North Korea fired at least three ballistic missiles on Thursday, including a possible failed intercontinental ballistic missile, stoking already high tensions on the Korean peninsula.
The show of force followed the most intense series of launches in North Korea’s history on Wednesday, when Pyongyang fired at least 23 missiles and 100 artillery shells west into the Yellow Sea and east into the Sea of Japan, which is known in Korea as the East Sea.
North Korea has fired more missiles within a 24-hour period this week than during the entirety of 2017, when it conducted its last nuclear test. South Korea responded to the salvo by firing three precision air-to-surface missiles into waters north of a disputed maritime boundary between the two countries.
“The missile launches today and yesterday indicate the intensity with which North Korea would look to use missile launches in an actual conflict,” said Ankit Panda, a nuclear weapons expert at the Carnegie Endowment for International Peace think-tank in Washington.
“Without de-escalatory overtures by the US and South Korea, I have concerns that this spiral will end up culminating in an actual military exchange between the two sides,” he added.
There was confusion on Thursday morning after North Korea launched what South Korea suspects was an ICBM on a lofted trajectory towards Japan.
The Japanese prime minister’s office initially condemned North Korea for flying the missile over Japanese territory, but defence minister Yasukazu Hamada later clarified that it had not in fact flown over Japan. South Korean armed forces assessed that the missile had failed in flight.
North Korea then fired two more short-range ballistic missiles.
There is rising concern in Washington, Seoul and Tokyo that Pyongyang is preparing to carry out its seventh nuclear test, and possibly more, before the end of the year.
The US state department condemned Thursday’s missile launches and stressed Washington’s “ironclad” commitment to defending Japan and South Korea, two American defence treaty allies.
“Together, with the international community, we call on [North Korea] to refrain from further provocations and engage in sustained and substantive dialogue,” said Ned Price, the US state department spokesperson.

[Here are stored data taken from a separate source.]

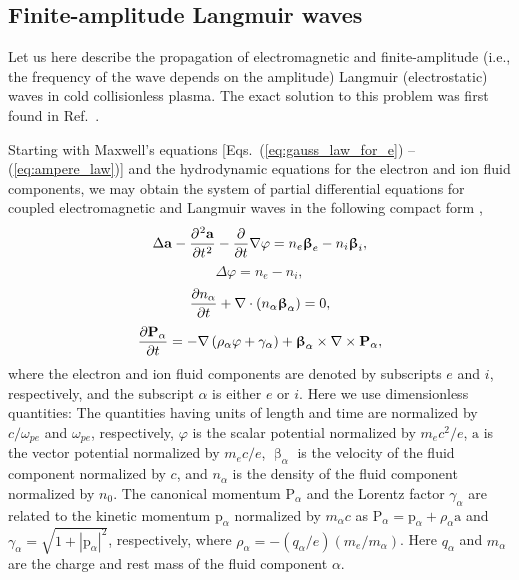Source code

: \documentclass[10pt, a4paper, twoside, openright]{report}
\newcommand{\norm}[1]{|#1|}
\renewcommand{\vec}[1]{\boldsymbol{\mathrm{#1}}}
\newcommand{\rot}[1]{\nabla \times #1}
\newcommand{\grad}[1]{\nabla #1}
\renewcommand{\div}[1]{\nabla \cdot #1}
\newcommand{\laplace}[1]{\Delta #1}
\begin{document}
\subsection{Finite-amplitude Langmuir waves\label{sec:langmuir_waves}}
%

Let us here describe the propagation of electromagnetic and finite-amplitude (i.e., the frequency of the wave depends on the amplitude) Langmuir (electrostatic) waves in cold collisionless plasma. The exact solution to this problem was first found in Ref.~.

Starting with Maxwell's equations [Eqs.~(\ref{eq:gauss_law_for_e}) -- (\ref{eq:ampere_law})] and the hydrodynamic equations for the electron and ion fluid components, we may obtain the system of partial differential equations for coupled electromagnetic and Langmuir waves in the following compact form \cite{Farina2001, Bulanov2013, Bulanov2021},
\begin{equation}\label{eq:eq_for_vector_potential}
\laplace{\vec{a}} - \diffp[2]{\vec{a}}{t} - \diffp{}{t} \grad{\varphi} = n_e \vec{\upbeta}_e - n_i \vec{\upbeta}_i,
\end{equation}
\begin{equation}\label{eq:eq_for_scalar_potential}
\laplace{\varphi} = n_e - n_i,
\end{equation}
\begin{equation}\label{eq:eq_for_density}
\diffp{n_{\alpha}}{t} +  \div{ \left( n_{\alpha} \vec{\upbeta}_{\alpha} \right) } = 0,
\end{equation}
\begin{equation}\label{eq:eq_for_momentum}
\diffp{\vec{P}_{\alpha}}{t} = - \grad{\left( \rho_{\alpha} \varphi + \gamma_{\alpha} \right)} + \vec{\upbeta}_{\alpha} \times \rot{\vec{P}_{\alpha}},
\end{equation}
where the electron and ion fluid components are denoted by subscripts $ e $ and $ i $, respectively, and the subscript $ \alpha $ is either $ e $ or $ i $. Here we use dimensionless quantities: The quantities having units of length and time are normalized by $ c / \omega_{pe} $ and $ \omega_{pe} $, respectively, $ \varphi $ is the scalar potential normalized by $ m_e c^2 / e $, $ \vec{a} $ is the vector potential normalized by $ m_e c / e $, $ \vec{\upbeta}_{\alpha} $ is the velocity of the fluid component normalized by $ c $, and $ n_{\alpha} $ is the density of the fluid component normalized by $ n_0 $. The canonical momentum $ \vec{P}_{\alpha} $ and the Lorentz factor $ \gamma_{\alpha} $ are related to the kinetic momentum $ \vec{p}_{\alpha} $ normalized by $ m_{\alpha} c $ as $ \vec{P}_{\alpha} = \vec{p}_{\alpha} + \rho_{\alpha} \vec{a} $ and $ \gamma_{\alpha} = \sqrt{1 + \norm{\vec{p}_{\alpha}}^2} $, respectively, where $ \rho_{\alpha} = - \left( q_{\alpha} / e \right) \left( m_e / m_{\alpha} \right) $. Here $ q_{\alpha} $ and $ m_{\alpha} $ are the charge and rest mass of the fluid component $ \alpha $. 
\end{document}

Panda said North Korean leader Kim Jong Un was probably responding to the US and South Korea’s largest joint aerial drills, which began on Monday.

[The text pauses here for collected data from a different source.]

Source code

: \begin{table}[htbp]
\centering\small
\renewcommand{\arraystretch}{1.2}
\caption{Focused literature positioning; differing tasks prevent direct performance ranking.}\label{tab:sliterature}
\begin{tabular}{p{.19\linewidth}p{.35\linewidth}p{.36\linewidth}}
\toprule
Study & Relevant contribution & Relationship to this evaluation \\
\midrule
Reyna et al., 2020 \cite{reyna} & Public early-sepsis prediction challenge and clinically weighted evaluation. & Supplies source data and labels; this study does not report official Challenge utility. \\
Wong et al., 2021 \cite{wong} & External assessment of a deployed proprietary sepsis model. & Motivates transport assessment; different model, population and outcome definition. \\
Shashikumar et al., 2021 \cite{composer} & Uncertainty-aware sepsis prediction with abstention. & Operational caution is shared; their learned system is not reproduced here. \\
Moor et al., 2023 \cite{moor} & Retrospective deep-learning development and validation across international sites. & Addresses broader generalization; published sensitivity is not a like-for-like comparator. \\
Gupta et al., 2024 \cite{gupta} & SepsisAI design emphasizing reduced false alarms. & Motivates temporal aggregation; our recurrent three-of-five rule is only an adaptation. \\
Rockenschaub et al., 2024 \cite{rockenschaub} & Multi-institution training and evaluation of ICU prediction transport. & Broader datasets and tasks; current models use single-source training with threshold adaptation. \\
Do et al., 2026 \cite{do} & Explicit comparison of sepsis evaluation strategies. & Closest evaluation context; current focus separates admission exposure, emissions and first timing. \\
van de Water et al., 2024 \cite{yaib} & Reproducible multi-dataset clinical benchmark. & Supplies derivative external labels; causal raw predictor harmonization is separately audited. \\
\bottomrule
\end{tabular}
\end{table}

Named “Vigilant Storm” and involving US F-35A and South Korean F-35B fighter jets, the drills focus on eliminating assets including enemy leadership and ballistic missiles.

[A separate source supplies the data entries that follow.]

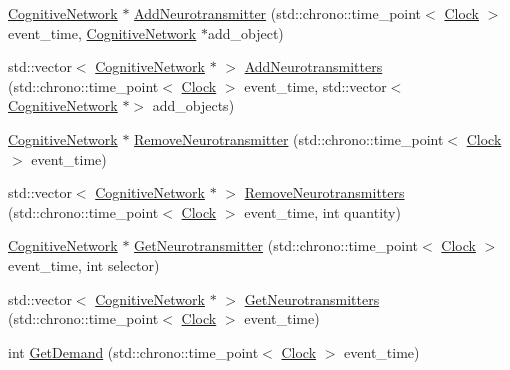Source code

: \begin{DoxyCompactItemize}
\item 
\mbox{\hyperlink{classCognitiveNetwork}{Cognitive\+Network}} $\ast$ \mbox{\hyperlink{classInterneuronSpace_afee7374310b2a8c08bac232d62ea7aa1}{Add\+Neurotransmitter}} (std\+::chrono\+::time\+\_\+point$<$ \mbox{\hyperlink{universe_8h_a0ef8d951d1ca5ab3cfaf7ab4c7a6fd80}{Clock}} $>$ event\+\_\+time, \mbox{\hyperlink{classCognitiveNetwork}{Cognitive\+Network}} $\ast$add\+\_\+object)
\item 
std\+::vector$<$ \mbox{\hyperlink{classCognitiveNetwork}{Cognitive\+Network}} $\ast$ $>$ \mbox{\hyperlink{classInterneuronSpace_a1049397cd511c753d8c178db8f68a1a7}{Add\+Neurotransmitters}} (std\+::chrono\+::time\+\_\+point$<$ \mbox{\hyperlink{universe_8h_a0ef8d951d1ca5ab3cfaf7ab4c7a6fd80}{Clock}} $>$ event\+\_\+time, std\+::vector$<$ \mbox{\hyperlink{classCognitiveNetwork}{Cognitive\+Network}} $\ast$$>$ add\+\_\+objects)
\item 
\mbox{\hyperlink{classCognitiveNetwork}{Cognitive\+Network}} $\ast$ \mbox{\hyperlink{classInterneuronSpace_aa46b5ce238b49425a68fcfd53ba1d8b7}{Remove\+Neurotransmitter}} (std\+::chrono\+::time\+\_\+point$<$ \mbox{\hyperlink{universe_8h_a0ef8d951d1ca5ab3cfaf7ab4c7a6fd80}{Clock}} $>$ event\+\_\+time)
\item 
std\+::vector$<$ \mbox{\hyperlink{classCognitiveNetwork}{Cognitive\+Network}} $\ast$ $>$ \mbox{\hyperlink{classInterneuronSpace_a7b11f542ab7a3d293d5fcf5a1b522ac2}{Remove\+Neurotransmitters}} (std\+::chrono\+::time\+\_\+point$<$ \mbox{\hyperlink{universe_8h_a0ef8d951d1ca5ab3cfaf7ab4c7a6fd80}{Clock}} $>$ event\+\_\+time, int quantity)
\item 
\mbox{\hyperlink{classCognitiveNetwork}{Cognitive\+Network}} $\ast$ \mbox{\hyperlink{classInterneuronSpace_a7a60c95c8706cbff3084e74b7b15d75c}{Get\+Neurotransmitter}} (std\+::chrono\+::time\+\_\+point$<$ \mbox{\hyperlink{universe_8h_a0ef8d951d1ca5ab3cfaf7ab4c7a6fd80}{Clock}} $>$ event\+\_\+time, int selector)
\item 
std\+::vector$<$ \mbox{\hyperlink{classCognitiveNetwork}{Cognitive\+Network}} $\ast$ $>$ \mbox{\hyperlink{classInterneuronSpace_aaae45b76a4c059aae1e27bde3901371c}{Get\+Neurotransmitters}} (std\+::chrono\+::time\+\_\+point$<$ \mbox{\hyperlink{universe_8h_a0ef8d951d1ca5ab3cfaf7ab4c7a6fd80}{Clock}} $>$ event\+\_\+time)
\item 
int \mbox{\hyperlink{classInterneuronSpace_ae62237c3a84893c81e9998602ab16718}{Get\+Demand}} (std\+::chrono\+::time\+\_\+point$<$ \mbox{\hyperlink{universe_8h_a0ef8d951d1ca5ab3cfaf7ab4c7a6fd80}{Clock}} $>$ event\+\_\+time)
$$
\end{DoxyCompactItemize}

Pyongyang warned on Tuesday that Washington would pay an “equal price” for conducting the drills. A senior military official added on Wednesday that the US and South Korea would “face a shocking incident and pay the most terrible price in history” were it to attack North Korea.
Pyongyang has also expressed anger at South Korean military drills conducted last month.
Panda added that the international environment had changed since 2017, when the US, China and Russia worked together to impose tough sanctions on Pyongyang in response to its ballistic missile and nuclear tests.
“Unlike 2017 and earlier, China and Russia have been willing to stand squarely with North Korea,” he said. “As a result, Pyongyang not only has no interest in engaging with the US and South Korea, but it sees no substantial costs to engaging in these risky demonstration.”